Maharashtra tops infrastructure invesment: NITI
The report published by the NITI Aayog is based on investments made till April 30, 2017.
Mumbai: Maharashtra tops in investment made by domestic firms and government entities in infrastructure projects in the country, according to the report published by NITI Aayog. Out of total investment in infra project worth Rs 50.58 lakh crore, Rs 5.97 lakh crore has been invested in the state. NITI Aayog’s report is based on invesments made till April 30, 2017 and work-orders in the infrastructure sector which means actual investment.
The report stated that Maharashtra is ahead of all other states in the country with 11 per cent of share in total expenditure in infrastructure projects. Uttar Pradesh is ranked second and Union government’s special focus on Arunachal Pradesh has helped the north-eastern state to bag third position.
8,367 projects worth Rs 50.58 lakh crore are underway across the country. 1,097 projects are underway in Maharashtra. The projects in the Maharashtra are worth Rs 5.97 lakh crore which is exactly 11.8 percent out of the total investment in the infrastructure sector in the country.
Projects which are worth Rs 5 crore or more have been taken into consideration. The government or private public partnership (PPP) model projects are also taken into consideration by the NITI Aayog. According to the reports, Uttar Pradesh ranks second with Rs 3.54 lakh crore. Arunachal Pradesh has bagged third rank with Rs 3.17 lakh crore, followed by Tamil nadu with Rs 3.14 lakh crore and Gujarat with Rs 2.90 lakh crore.

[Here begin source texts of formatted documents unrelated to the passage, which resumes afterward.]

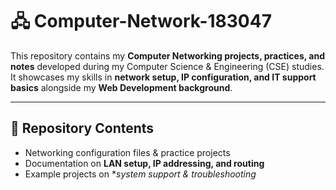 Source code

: # 🖧 Computer-Network-183047  

This repository contains my **Computer Networking projects, practices, and notes** developed during my Computer Science & Engineering (CSE) studies.  
It showcases my skills in **network setup, IP configuration, and IT support basics** alongside my **Web Development background**.  

---

## 📑 Repository Contents
- Networking configuration files & practice projects  
- Documentation on **LAN setup, IP addressing, and routing**  
- Example projects on **system support & troubleshooting*
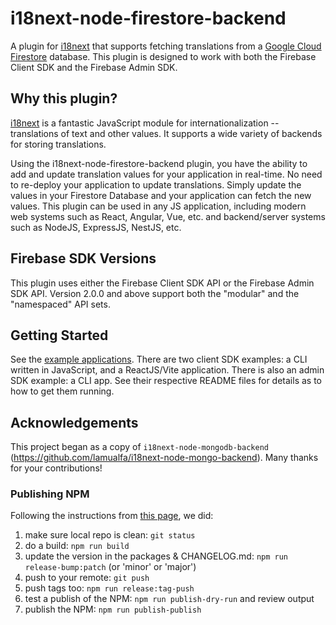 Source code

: # i18next-node-firestore-backend

A plugin for [i18next](https://www.i18next.com/) that supports fetching translations from a [Google Cloud Firestore](https://firebase.google.com/docs/firestore/) database.  This plugin is designed to work with both the Firebase Client SDK and the Firebase Admin SDK.

## Why this plugin?

[i18next](https://www.i18next.com/) is a fantastic JavaScript module for internationalization -- translations of text and other values.  It supports a wide variety of backends for storing translations.

Using the i18next-node-firestore-backend plugin, you have the ability to add and update translation values for your application in real-time.  No need to re-deploy your application to update translations.  Simply update the values in your Firestore Database and your application can fetch the new values.  This plugin can be used in any JS application, including modern web systems such as React, Angular, Vue, etc. and backend/server systems such as NodeJS, ExpressJS, NestJS, etc.

## Firebase SDK Versions

This plugin uses either the Firebase Client SDK API or the Firebase Admin SDK API. Version 2.0.0 and above support both the "modular" and the "namespaced" API sets.

## Getting Started

See the [example applications](examples).  There are two client SDK examples: a CLI written in JavaScript, and a ReactJS/Vite application.  There is also an admin SDK example: a CLI app.  See their respective README files for details as to how to get them running.

## Acknowledgements

This project began as a copy of `i18next-node-mongodb-backend` (https://github.com/lamualfa/i18next-node-mongo-backend).  Many thanks for your contributions!

### Publishing NPM

Following the instructions from [this page](https://cloudfour.com/thinks/how-to-publish-an-updated-version-of-an-npm-package/), we did:
1. make sure local repo is clean:  `git status`
1. do a build: `npm run build`
1. update the version in the packages & CHANGELOG.md: `npm run release-bump:patch` (or 'minor' or 'major')
1. push to your remote: `git push`
1. push tags too: `npm run release:tag-push`
1. test a publish of the NPM: `npm run publish-dry-run` and review output
1. publish the NPM: `npm run publish-publish`
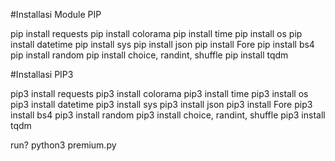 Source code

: #Installasi Module PIP

pip install requests
pip install colorama
pip install time
pip install os
pip install datetime
pip install sys
pip install json 
pip install Fore
pip install bs4
pip install random 
pip install choice, randint, shuffle
pip install tqdm

#Installasi PIP3

pip3 install requests
pip3 install colorama
pip3 install time
pip3 install os
pip3 install datetime
pip3 install sys
pip3 install json 
pip3 install Fore
pip3 install bs4
pip3 install random 
pip3 install choice, randint, shuffle
pip3 install tqdm

run?
python3 premium.py
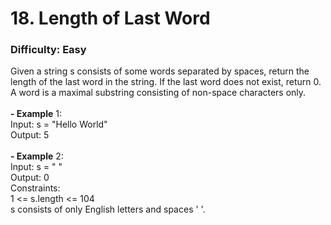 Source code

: # 18. Length of Last Word
### Difficulty: Easy
Given a string s consists of some words separated by spaces, return the length of the last word in the string. If the last word does not exist, return 0. <br/> A word is a maximal substring consisting of non-space characters only. <br/>   <br/><b>- Example</b> 1: <br/> Input: s = "Hello World" <br/> Output: 5 <br/> <br/><b>- Example</b> 2: <br/> Input: s = " " <br/> Output: 0 <br/>   Constraints: <br/> 1 <= s.length <= 104 <br/> s consists of only English letters and spaces ' '.
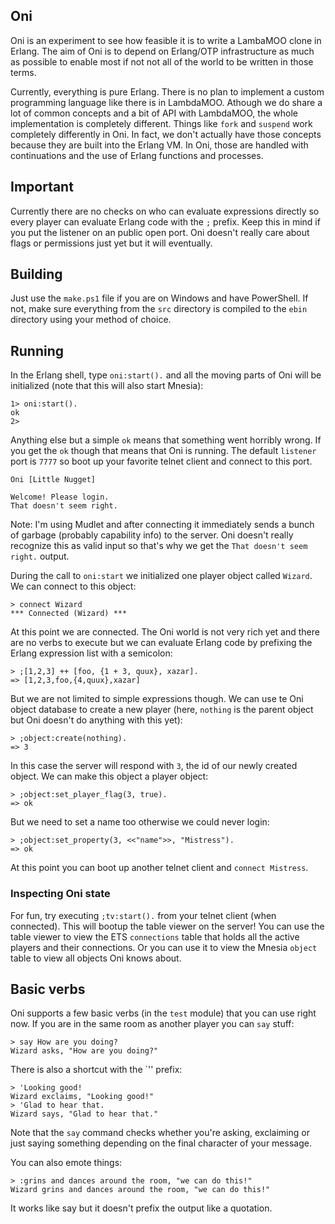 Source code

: ## Oni
Oni is an experiment to see how feasible it is to write a LambaMOO clone in Erlang. The aim of Oni is to depend on Erlang/OTP infrastructure as much as possible to enable most if not not all of the world to be written in those terms. 

Currently, everything is pure Erlang. There is no plan to implement a custom programming language like there is in LambdaMOO. Athough we do share a lot of common concepts and a bit of API with LambdaMOO, the whole implementation is completely different. Things like `fork` and `suspend` work completely differently in Oni. In fact, we don't actually have those concepts because they are built into the Erlang VM. In Oni, those are handled with continuations and the use of Erlang functions and processes.

## Important
Currently there are no checks on who can evaluate expressions directly so every player can evaluate Erlang code with the `;` prefix. Keep this in mind if you put the listener on an public open port. Oni doesn't really care about flags or permissions just yet but it will eventually.

## Building
Just use the `make.ps1` file if you are on Windows and have PowerShell. If not, make sure everything from the `src` directory is compiled to the `ebin` directory using your method of choice.

## Running
In the Erlang shell, type `oni:start().` and all the moving parts of Oni will be initialized (note that this will also start Mnesia):

    1> oni:start().
    ok
    2>

Anything else but a simple `ok` means that something went horribly wrong. If you get the `ok` though that means that Oni is running. The default `listener` port is `7777` so boot up your favorite telnet client and connect to this port.

    Oni [Little Nugget]

    Welcome! Please login.
    That doesn't seem right.

Note: I'm using Mudlet and after connecting it immediately sends a bunch of garbage (probably capability info) to the server. Oni doesn't really recognize this as valid input so that's why we get the `That doesn't seem right.` output.

During the call to `oni:start` we initialized one player object called `Wizard`. We can connect to this object:

    > connect Wizard
    *** Connected (Wizard) ***

At this point we are connected. The Oni world is not very rich yet and there are no verbs to execute but we can evaluate Erlang code by prefixing the Erlang expression list with a semicolon:

    > ;[1,2,3] ++ [foo, {1 + 3, quux}, xazar].
    => [1,2,3,foo,{4,quux},xazar]

But we are not limited to simple expressions though. We can use te Oni object database to create a new player (here, `nothing` is the parent object but Oni doesn't do anything with this yet):

    > ;object:create(nothing).
    => 3

In this case the server will respond with `3`, the id of our newly created object. We can make this object a player object:

    > ;object:set_player_flag(3, true).
    => ok

But we need to set a name too otherwise we could never login:

    > ;object:set_property(3, <<"name">>, "Mistress").
    => ok

At this point you can boot up another telnet client and `connect Mistress`.

### Inspecting Oni state
For fun, try executing `;tv:start().` from your telnet client (when connected). This will bootup the table viewer on the server! You can use the table viewer to view the ETS `connections` table that holds all the active players and their connections. Or you can use it to view the Mnesia `object` table to view all objects Oni knows about.

## Basic verbs
Oni supports a few basic verbs (in the `test` module) that you can use right now. If you are in the same room as another player you can `say` stuff:

    > say How are you doing?
    Wizard asks, "How are you doing?"

There is also a shortcut with the `'' prefix:

    > 'Looking good!
    Wizard exclaims, "Looking good!"
    > 'Glad to hear that.
    Wizard says, "Glad to hear that."

Note that the `say` command checks whether you're asking, exclaiming or just saying something depending on the final character of your message.

You can also emote things:

    > :grins and dances around the room, "we can do this!"
    Wizard grins and dances around the room, "we can do this!"

It works like say but it doesn't prefix the output like a quotation. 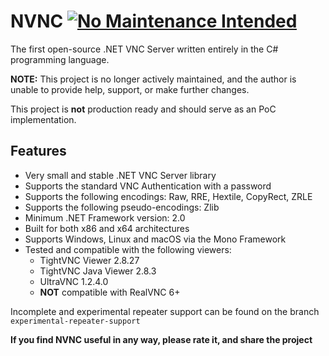 # NVNC [![No Maintenance Intended](http://unmaintained.tech/badge.svg)](http://unmaintained.tech/)

The first open-source .NET VNC Server written entirely in the C# programming language.

**NOTE:** This project is no longer actively maintained, and the author is unable to provide help, support, or make further changes.

This project is **not** production ready and should serve as an PoC implementation.

## Features
- Very small and stable .NET VNC Server library
- Supports the standard VNC Authentication with a password
- Supports the following encodings: Raw, RRE, Hextile, CopyRect, ZRLE
- Supports the following pseudo-encodings: Zlib
- Minimum .NET Framework version: 2.0
- Built for both x86 and x64 architectures
- Supports Windows, Linux and macOS via the Mono Framework
- Tested and compatible with the following viewers:
  - TightVNC Viewer 2.8.27
  - TightVNC Java Viewer 2.8.3
  - UltraVNC 1.2.4.0
  - **NOT** compatible with RealVNC 6+

Incomplete and experimental repeater support can be found on the branch `experimental-repeater-support`

**If you find NVNC useful in any way, please rate it, and share the project**
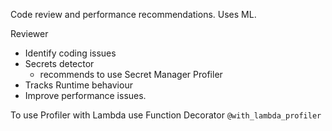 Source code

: Code review and performance recommendations. Uses ML.


Reviewer
- Identify coding issues
- Secrets detector
	- recommends to use Secret Manager
Profiler
- Tracks Runtime behaviour
- Improve performance issues.

To use Profiler with Lambda use Function Decorator `@with_lambda_profiler`  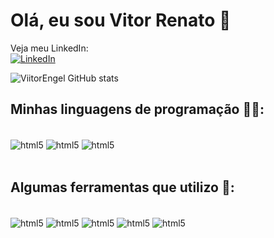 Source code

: # Olá, eu sou Vitor Renato 👋

Veja meu LinkedIn: <br>[![LinkedIn](https://img.shields.io/badge/LinkedIn-0077B5?style=for-the-badge&logo=linkedin&logoColor=white
)](https://www.linkedin.com/in/vitor-renato-engel-de-barros-4b327124a/)

![ViitorEngel GitHub stats](https://github-readme-stats.vercel.app/api?username=ViitorEngel&show_icons=true&theme=merko&hide_title=true)

## Minhas linguagens de programação 👨‍💻:
<div style="display: inline_block"><br>
    <img align="center" alt="html5" src="https://img.shields.io/badge/Python-3776AB?style=for-the-badge&logo=python&logoColor=white"/>
    <img align="center" alt="html5" src="https://img.shields.io/badge/C-00599C?style=for-the-badge&logo=c&logoColor=white"/>
    <img align="center" alt="html5" src="https://img.shields.io/badge/Node--Red-8F0000?style=for-the-badge&logo=nodered&logoColor=white"/>
</div><br>

## Algumas ferramentas que utilizo 🔧:
<div style="display: inline_block"><br>
    <img align="center" alt="html5" src="https://img.shields.io/badge/VSCode-0078D4?style=for-the-badge&logo=visual%20studio%20code&logoColor=white">
    <img align="center" alt="html5" src="https://img.shields.io/badge/PyCharm-000000.svg?&style=for-the-badge&logo=PyCharm&logoColor=white">
    <img align="center" alt="html5" src="https://img.shields.io/badge/Eclipse-2C2255?style=for-the-badge&logo=eclipse&logoColor=white">
    <img align="center" alt="html5" src="https://img.shields.io/badge/Arduino_IDE-00979D?style=for-the-badge&logo=arduino&logoColor=white">
    <img align="center" alt="html5" src="https://img.shields.io/badge/Obsidian-483699?style=for-the-badge&logo=Obsidian&logoColor=white">
</div>
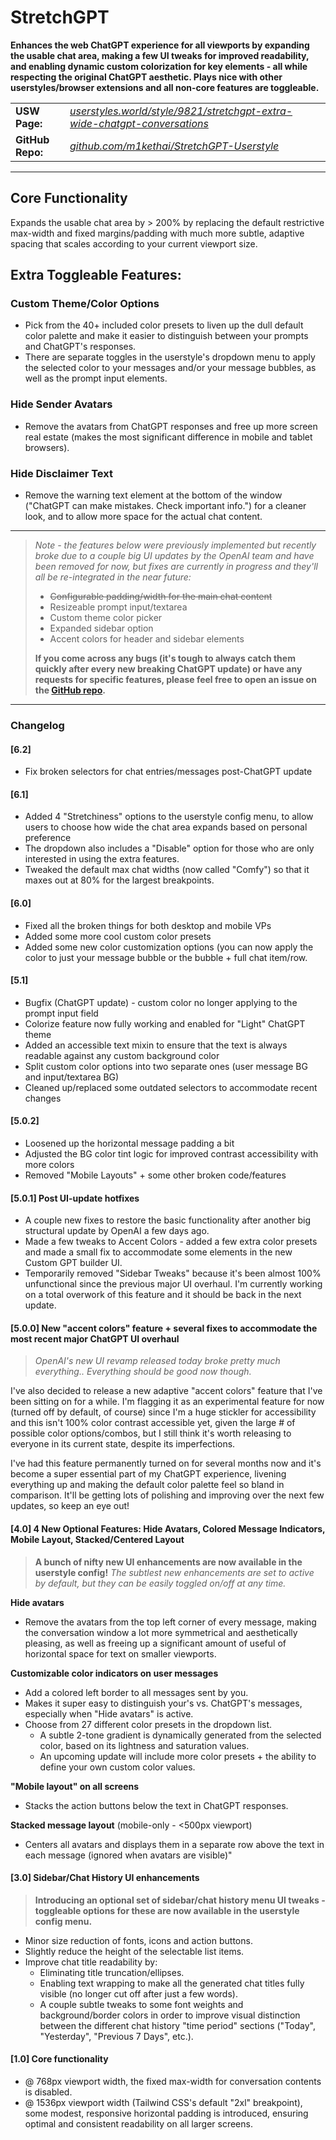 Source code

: # **StretchGPT**

**Enhances the web ChatGPT experience for all viewports by expanding the usable chat area, making a few UI tweaks for improved readability, and enabling dynamic custom colorization for key elements - all while respecting the original ChatGPT aesthetic. Plays nice with other userstyles/browser extensions and all non-core features are toggleable.**

| | |
| --- | --- |
| **USW Page:** | _[userstyles.world/style/9821/stretchgpt-extra-wide-chatgpt-conversations](https://userstyles.world/style/9821/stretchgpt-extra-wide-chatgpt-conversations)_ |
| **GitHub Repo:** | _[github.com/m1kethai/StretchGPT-Userstyle](https://github.com/m1kethai/StretchGPT-Userstyle)_ |

---

## **Core Functionality**
Expands the usable chat area by > 200% by replacing the default restrictive max-width and fixed margins/padding with much more subtle, adaptive spacing that scales according to your current viewport size.

## **Extra Toggleable Features:**

### **Custom Theme/Color Options**
- Pick from the 40+ included color presets to liven up the dull default color palette and make it easier to distinguish between your prompts and ChatGPT's responses.
- There are separate toggles in the userstyle's dropdown menu to apply the selected color to your messages and/or your message bubbles, as well as the prompt input elements.
### **Hide Sender Avatars**
- Remove the avatars from ChatGPT responses and free up more screen real estate (makes the most significant difference in mobile and tablet browsers).
### **Hide Disclaimer Text**
- Remove the warning text element at the bottom of the window ("ChatGPT can make mistakes. Check important info.") for a cleaner look, and to allow more space for the actual chat content.

---
>
> _Note - the features below were previously implemented but recently broke due to a couple big UI updates by the OpenAI team and have been removed for now, but fixes are currently in progress and they'll all be re-integrated in the near future:_
>- ~~Configurable padding/width for the main chat content~~
>- Resizeable prompt input/textarea
>- Custom theme color picker
>- Expanded sidebar option
>- Accent colors for header and sidebar elements
>
> **If you come across any bugs (it's tough to always catch them quickly after every new breaking ChatGPT update) or have any requests for specific features, please feel free to open an issue on the [GitHub repo](https://github.com/m1kethai/StretchGPT-Userstyle).**
>
---

### **Changelog**

#### **[6.2]**
- Fix broken selectors for chat entries/messages post-ChatGPT update

#### **[6.1]**
- Added 4 "Stretchiness" options to the userstyle config menu, to allow users to choose how wide the chat area expands based on personal preference
- The dropdown also includes a "Disable" option for those who are only interested in using the extra features.
- Tweaked the default max chat widths (now called "Comfy") so that it maxes out at 80% for the largest breakpoints.

#### **[6.0]**
- Fixed all the broken things for both desktop and mobile VPs
- Added some more cool custom color presets
- Added some new color customization options (you can now apply the color to just your message bubble or the bubble + full chat item/row.

#### **[5.1]**
- Bugfix (ChatGPT update) - custom color no longer applying to the prompt input field
- Colorize feature now fully working and enabled for "Light" ChatGPT theme
- Added an accessible text mixin to ensure that the text is always readable against any custom background color
- Split custom color options into two separate ones (user message BG and input/textarea BG)
- Cleaned up/replaced some outdated selectors to accommodate recent changes

#### **[5.0.2]**
- Loosened up the horizontal message padding a bit
- Adjusted the BG color tint logic for improved contrast accessibility with more colors
- Removed "Mobile Layouts" + some other broken code/features

#### **[5.0.1] Post UI-update hotfixes**
- A couple new fixes to restore the basic functionality after another big structural update by OpenAI a few days ago.
- Made a few tweaks to Accent Colors - added a few extra color presets and made a small fix to accommodate some elements in the new Custom GPT builder UI.
- Temporarily removed "Sidebar Tweaks" because it's been almost 100% unfunctional since the previous major UI overhaul. I'm currently working on a total overwork of this feature and it should be back in the next update.

#### **[5.0.0] New "accent colors" feature + several fixes to accommodate the most recent major ChatGPT UI overhaul**
> *OpenAI's new UI revamp released today broke pretty much everything.. Everything should be good now though.*

I've also decided to release a new adaptive "accent colors" feature that I've been sitting on for a while. I'm flagging it as an experimental feature for now (turned off by default, of course) since I'm a huge stickler for accessibility and this isn't 100% color contrast accessible yet, given the large # of possible color options/combos, but I still think it's worth releasing to everyone in its current state, despite its imperfections.

I've had this feature permanently turned on for several months now and it's become a super essential part of my ChatGPT experience, livening everything up and making the default color palette feel so bland in comparison. It'll be getting lots of polishing and improving over the next few updates, so keep an eye out!

#### **[4.0] 4 New Optional Features: Hide Avatars, Colored Message Indicators, Mobile Layout, Stacked/Centered Layout**
> **A bunch of nifty new UI enhancements are now available in the userstyle config!**
> *The subtlest new enhancements are set to active by default, but they can be easily toggled on/off at any time.*

  **Hide avatars**
- Remove the avatars from the top left corner of every message, making the conversation window a lot more symmetrical and aesthetically pleasing, as well as freeing up a significant amount of useful of horizontal space for text on smaller viewports.

**Customizable color indicators on user messages**
- Add a colored left border to all messages sent by you.
- Makes it super easy to distinguish your's vs. ChatGPT's messages, especially when "Hide avatars" is active.
- Choose from 27 different color presets in the dropdown list.
  - A subtle 2-tone gradient is dynamically generated from the selected color, based on its lightness and saturation values.
  - An upcoming update will include more color presets + the ability to define your own custom color values.

**"Mobile layout" on all screens**
 - Stacks the action buttons below the text in ChatGPT responses.

**Stacked message layout** (mobile-only - <500px viewport)
 - Centers all avatars and displays them in a separate row above the text in each message (ignored when avatars are visible)"

#### **[3.0] Sidebar/Chat History UI enhancements**
> **Introducing an optional set of sidebar/chat history menu UI tweaks - toggleable options for these are now available in the userstyle config menu.**

- Minor size reduction of fonts, icons and action buttons.
- Slightly reduce the height of the selectable list items.
- Improve chat title readability by:
  - Eliminating title truncation/ellipses.
  - Enabling text wrapping to make all the generated chat titles fully visible (no longer cut off after just a few words).
  - A couple subtle tweaks to some font weights and background/border colors in order to improve visual distinction between the different chat history "time period" sections ("Today", "Yesterday", "Previous 7 Days", etc.).

#### **[1.0] Core functionality**
- @ 768px viewport width, the fixed max-width for conversation contents is disabled.
- @ 1536px viewport width (Tailwind CSS's default "2xl" breakpoint), some modest, responsive horizontal padding is introduced, ensuring optimal and consistent readability on all larger screens. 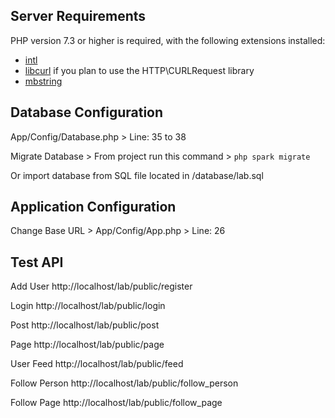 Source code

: ## Server Requirements
PHP version 7.3 or higher is required, with the following extensions installed:
- [intl](http://php.net/manual/en/intl.requirements.php)
- [libcurl](http://php.net/manual/en/curl.requirements.php) if you plan to use the HTTP\CURLRequest library
- [mbstring](http://php.net/manual/en/mbstring.installation.php)

## Database Configuration

App/Config/Database.php >
Line: 35 to 38

Migrate Database >
From project run this command >
`php spark migrate`

Or import database from SQL file located in /database/lab.sql

## Application Configuration

Change Base URL >
App/Config/App.php >
Line: 26

## Test API

Add User 
http://localhost/lab/public/register

Login
http://localhost/lab/public/login

Post
http://localhost/lab/public/post

Page
http://localhost/lab/public/page

User Feed
http://localhost/lab/public/feed

Follow Person
http://localhost/lab/public/follow_person

Follow Page
http://localhost/lab/public/follow_page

According to the report, projects of irrigation, roads being built by National Highway Authority of India and urban development projects like Metro in the state have given a boost to infrastructure investments in the country.
Recently, Bharatiya Janata Party (BJP) MP Nana Patole accused chief minister Devendra Fadnavis of failing to bring money from Centre for state’s developmental work. However, Union commerce and industry ministry has praised Maharashtra for attracting almost half of the country’s foreign direct investment (FDI).